Лещинский открыл бутылку, налил два стакана, протянул один Калмановичу:

– Пей.

Зак надел очки.

Лешинский отпил из своего стакана.

Минуту молчали, глядя на доску. Лещинский махнул рукой:

– Труба.

Зак покачал головой:

– Знаешь, где-то ничья, по-моему… У чёрных король отстал.

– Да труба, чего тут.

– Труба, если на е7 взять, после шаха.

– А что, ты не брать предлагаешь?

– Но другого-то нет. Ничего нет. Так сразу он слонов разменяет – и пошла пехтура…

– А так что? Коня отдал, а он конем g6, потом через е5 на с6.

– Ну и что?
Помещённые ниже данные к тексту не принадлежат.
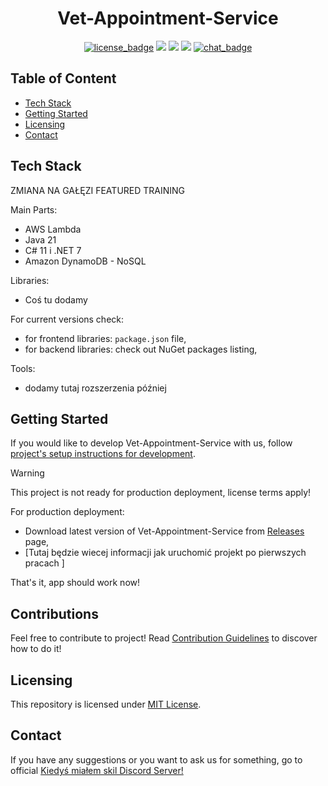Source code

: <div>
    <div align="center">
        <h1>Vet-Appointment-Service</h1>
        <a href="https://github.com/LukaszSzyba/Vet-Appointment-Service/blob/main/LICENSE"><img src="https://img.shields.io/badge/License-MIT%2FX11-green" alt="license_badge"></a>
        <img src="https://img.shields.io/github/downloads/LukaszSzyba/Vet-Appointment-Service/total?color=green">
        <img src="https://img.shields.io/github/issues/LukaszSzyba/Vet-Appointment-Service">
        <img src="https://img.shields.io/github/issues-pr/LukaszSzyba/Vet-Appointment-Service">
        <a href="https://discord.gg/twkKqkVD"><img src="https://img.shields.io/badge/chat-Discord-blue" alt="chat_badge" /></a>
        </br>
    </div>
</div>

## Table of Content

- [Tech Stack](#tech-stack)
- [Getting Started](#getting-started)
- [Licensing](#licensing)
- [Contact](#contact)

## Tech Stack

ZMIANA NA GAŁĘZI FEATURED TRAINING

Main Parts:

- AWS Lambda
- Java 21
- C# 11 i .NET 7
- Amazon DynamoDB - NoSQL

Libraries:

- Coś tu dodamy

For current versions check:

- for frontend libraries: `package.json` file,
- for backend libraries: check out NuGet packages listing,

Tools:

- dodamy tutaj rozszerzenia później

## Getting Started

If you would like to develop Vet-Appointment-Service with us, follow [project's setup instructions for development](https://github.com/LukaszSzyba/Vet-Appointment-Service/wiki).

> [!WARNING]
> This project is not ready for production deployment, license terms apply!

For production deployment:

- Download latest version of Vet-Appointment-Service from [Releases](https://github.com/LukaszSzyba/Vet-Appointment-Service/releases) page,
- [Tutaj będzie wiecej informacji jak uruchomić projekt po pierwszych pracach ]

That's it, app should work now!

## Contributions

Feel free to contribute to project! Read [Contribution Guidelines](https://github.com/LukaszSzyba/Vet-Appointment-Service/blob/develop/CONTRIBUTING.md) to discover how to do it!

## Licensing

This repository is licensed under [MIT License](https://github.com/LukaszSzyba/Vet-Appointment-Service/blob/main/LICENSE).

## Contact

If you have any suggestions or you want to ask us for something, go to official [Kiedyś miałem skil Discord Server!](https://discord.gg/twkKqkVD)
А Саша на е6 уйдёт.

– Правильно. – Калманович быстро передвинул фигуры, убрав белого коня с доски. – Вот. А потом через d5 встану на е4 и всё!

Лещинский поставил свой стакан на стол:

– Слушайте, ну что вы дурака валяете! Зачем ему прыгать на с6, это же глупо! Коня изолировать и время терять. Он на е7 его оставит! А сам пешкой вперёд!

Он сильно стукнул пешкой по доске:

– Хотя постой… Но тогда ты полное право имеешь слоном ба-бах. – Он двинул слона.

– Конечно, – Зак двинул короля, – ушёл, ты королём на е6, он снова, ты снова, он снова. Так ничья, конечно. Но он может рискнуть вот как, друзья мои, – Зак двинул чёрного короля на b7, – а коня не тронет.

– А я тогда всё равно на е6… на е5 и пошёл к пешке.

– Да, пешка берётся.

– Берётся. Тогда ничья.

– Ничья. Смотри-ка. А я труба говорил. – Лещинский отпил из стакана.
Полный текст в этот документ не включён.